TASK INSTRUCTIONS: Report, from the records below, every line where the word "right" appears.

(Plain-text document sources)
· · · · · · ·
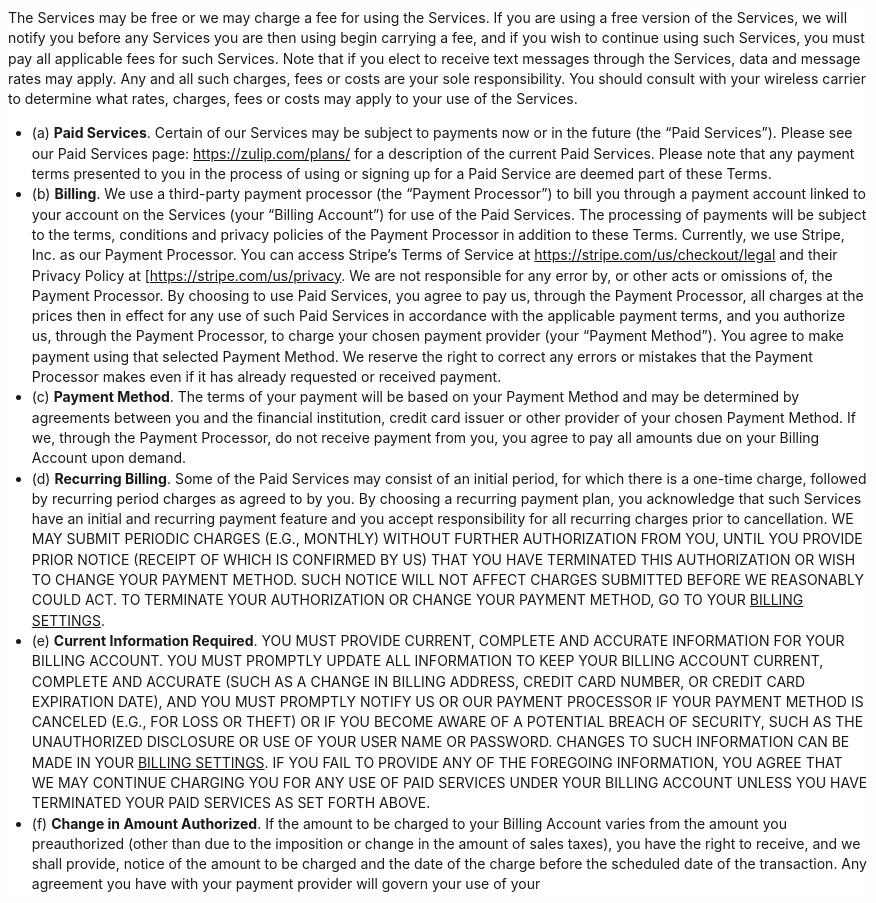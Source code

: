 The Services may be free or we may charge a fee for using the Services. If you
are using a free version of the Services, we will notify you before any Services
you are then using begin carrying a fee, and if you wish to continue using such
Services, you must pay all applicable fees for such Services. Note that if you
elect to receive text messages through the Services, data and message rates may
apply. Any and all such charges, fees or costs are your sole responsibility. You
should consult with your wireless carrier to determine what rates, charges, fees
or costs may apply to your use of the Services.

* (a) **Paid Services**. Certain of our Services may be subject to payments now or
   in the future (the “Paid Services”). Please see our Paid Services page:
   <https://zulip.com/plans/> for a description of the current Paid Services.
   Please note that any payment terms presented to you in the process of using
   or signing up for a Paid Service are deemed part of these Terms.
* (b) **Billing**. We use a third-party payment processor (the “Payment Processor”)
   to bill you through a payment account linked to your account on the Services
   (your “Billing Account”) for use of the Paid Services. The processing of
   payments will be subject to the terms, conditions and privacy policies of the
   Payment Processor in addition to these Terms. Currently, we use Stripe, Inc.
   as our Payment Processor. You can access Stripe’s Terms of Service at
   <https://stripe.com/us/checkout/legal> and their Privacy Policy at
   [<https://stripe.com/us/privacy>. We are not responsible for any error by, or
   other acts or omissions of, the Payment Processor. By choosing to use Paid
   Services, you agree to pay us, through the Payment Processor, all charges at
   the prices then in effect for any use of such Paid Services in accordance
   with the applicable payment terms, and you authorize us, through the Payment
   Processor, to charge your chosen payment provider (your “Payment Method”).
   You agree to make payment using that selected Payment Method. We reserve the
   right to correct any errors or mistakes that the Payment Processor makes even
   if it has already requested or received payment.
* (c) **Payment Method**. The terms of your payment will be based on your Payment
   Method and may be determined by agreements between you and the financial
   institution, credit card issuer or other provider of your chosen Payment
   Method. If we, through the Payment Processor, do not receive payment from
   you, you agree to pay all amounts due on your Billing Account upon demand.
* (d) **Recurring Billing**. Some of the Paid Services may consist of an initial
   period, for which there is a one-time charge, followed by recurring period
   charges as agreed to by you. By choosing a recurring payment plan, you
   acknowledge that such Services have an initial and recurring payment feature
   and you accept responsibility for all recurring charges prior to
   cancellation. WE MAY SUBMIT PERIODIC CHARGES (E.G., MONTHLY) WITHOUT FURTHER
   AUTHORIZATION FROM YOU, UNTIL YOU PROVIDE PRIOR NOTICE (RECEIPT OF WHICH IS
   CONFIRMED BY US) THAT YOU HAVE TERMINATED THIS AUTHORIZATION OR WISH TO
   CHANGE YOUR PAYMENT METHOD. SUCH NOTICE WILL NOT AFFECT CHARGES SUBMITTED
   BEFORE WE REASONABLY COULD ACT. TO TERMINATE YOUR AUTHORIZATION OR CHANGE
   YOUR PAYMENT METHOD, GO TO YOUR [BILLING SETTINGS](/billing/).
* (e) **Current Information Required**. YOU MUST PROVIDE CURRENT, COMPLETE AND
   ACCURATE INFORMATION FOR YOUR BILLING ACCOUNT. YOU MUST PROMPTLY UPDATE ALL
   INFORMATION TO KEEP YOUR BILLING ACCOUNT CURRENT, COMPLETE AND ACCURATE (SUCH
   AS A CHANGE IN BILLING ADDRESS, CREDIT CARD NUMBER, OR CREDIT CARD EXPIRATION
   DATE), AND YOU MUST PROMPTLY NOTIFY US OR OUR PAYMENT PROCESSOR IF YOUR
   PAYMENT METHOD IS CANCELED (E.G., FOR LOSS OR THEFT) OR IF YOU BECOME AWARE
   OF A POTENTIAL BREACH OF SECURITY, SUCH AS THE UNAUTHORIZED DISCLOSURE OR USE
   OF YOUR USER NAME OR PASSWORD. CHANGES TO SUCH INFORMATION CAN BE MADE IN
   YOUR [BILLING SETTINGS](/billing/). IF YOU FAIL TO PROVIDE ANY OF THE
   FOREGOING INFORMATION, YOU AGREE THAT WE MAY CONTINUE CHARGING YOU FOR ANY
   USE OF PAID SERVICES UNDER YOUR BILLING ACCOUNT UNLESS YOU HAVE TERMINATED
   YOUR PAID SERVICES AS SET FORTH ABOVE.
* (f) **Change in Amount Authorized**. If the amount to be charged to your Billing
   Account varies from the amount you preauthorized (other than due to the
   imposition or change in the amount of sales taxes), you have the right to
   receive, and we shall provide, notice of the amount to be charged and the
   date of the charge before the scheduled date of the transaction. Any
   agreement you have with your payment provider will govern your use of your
· · · · · · ·
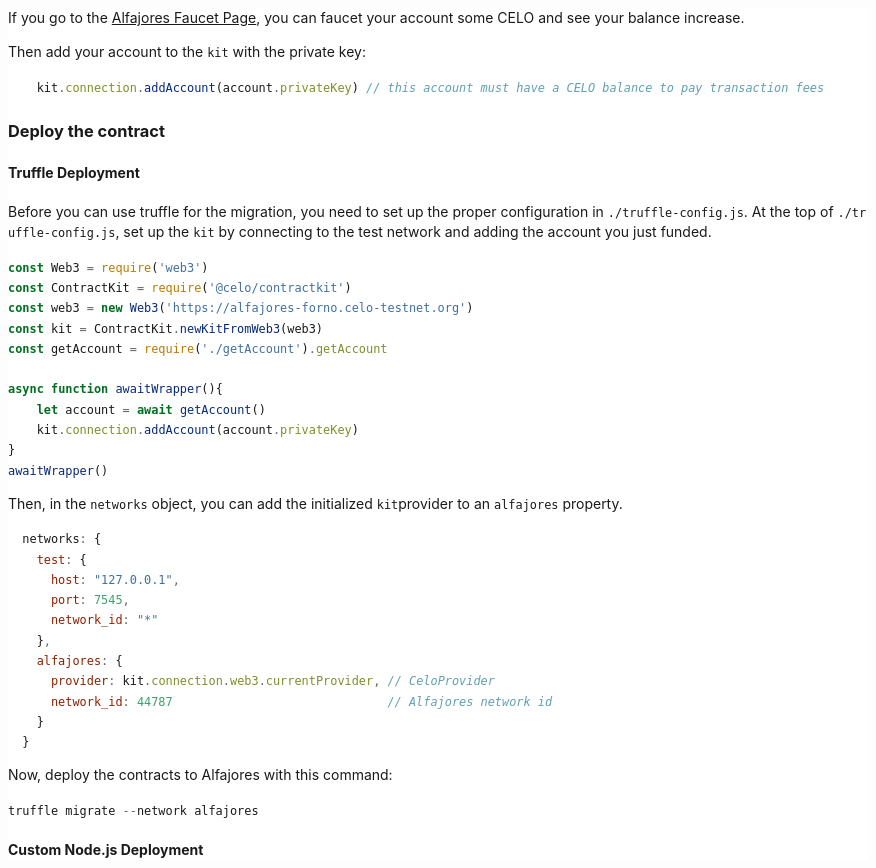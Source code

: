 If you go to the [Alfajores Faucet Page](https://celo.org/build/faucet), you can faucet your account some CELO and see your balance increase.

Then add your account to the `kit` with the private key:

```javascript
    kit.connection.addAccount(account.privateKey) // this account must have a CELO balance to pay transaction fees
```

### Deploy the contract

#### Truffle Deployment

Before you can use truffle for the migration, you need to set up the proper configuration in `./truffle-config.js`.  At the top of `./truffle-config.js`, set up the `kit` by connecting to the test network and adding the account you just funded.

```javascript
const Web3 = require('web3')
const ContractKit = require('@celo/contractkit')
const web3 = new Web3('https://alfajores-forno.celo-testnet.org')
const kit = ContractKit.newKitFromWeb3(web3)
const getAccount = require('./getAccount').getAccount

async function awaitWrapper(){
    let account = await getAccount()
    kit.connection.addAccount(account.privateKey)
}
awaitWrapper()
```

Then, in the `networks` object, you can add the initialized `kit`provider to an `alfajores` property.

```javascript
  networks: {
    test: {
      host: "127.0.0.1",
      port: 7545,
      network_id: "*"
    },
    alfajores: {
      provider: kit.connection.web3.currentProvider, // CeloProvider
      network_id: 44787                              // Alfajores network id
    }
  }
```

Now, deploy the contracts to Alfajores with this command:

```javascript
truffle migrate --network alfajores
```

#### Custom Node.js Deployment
· · · · · · ·
ANSWER BOX:
   right to correct any errors or mistakes that the Payment Processor makes even
   imposition or change in the amount of sales taxes), you have the right to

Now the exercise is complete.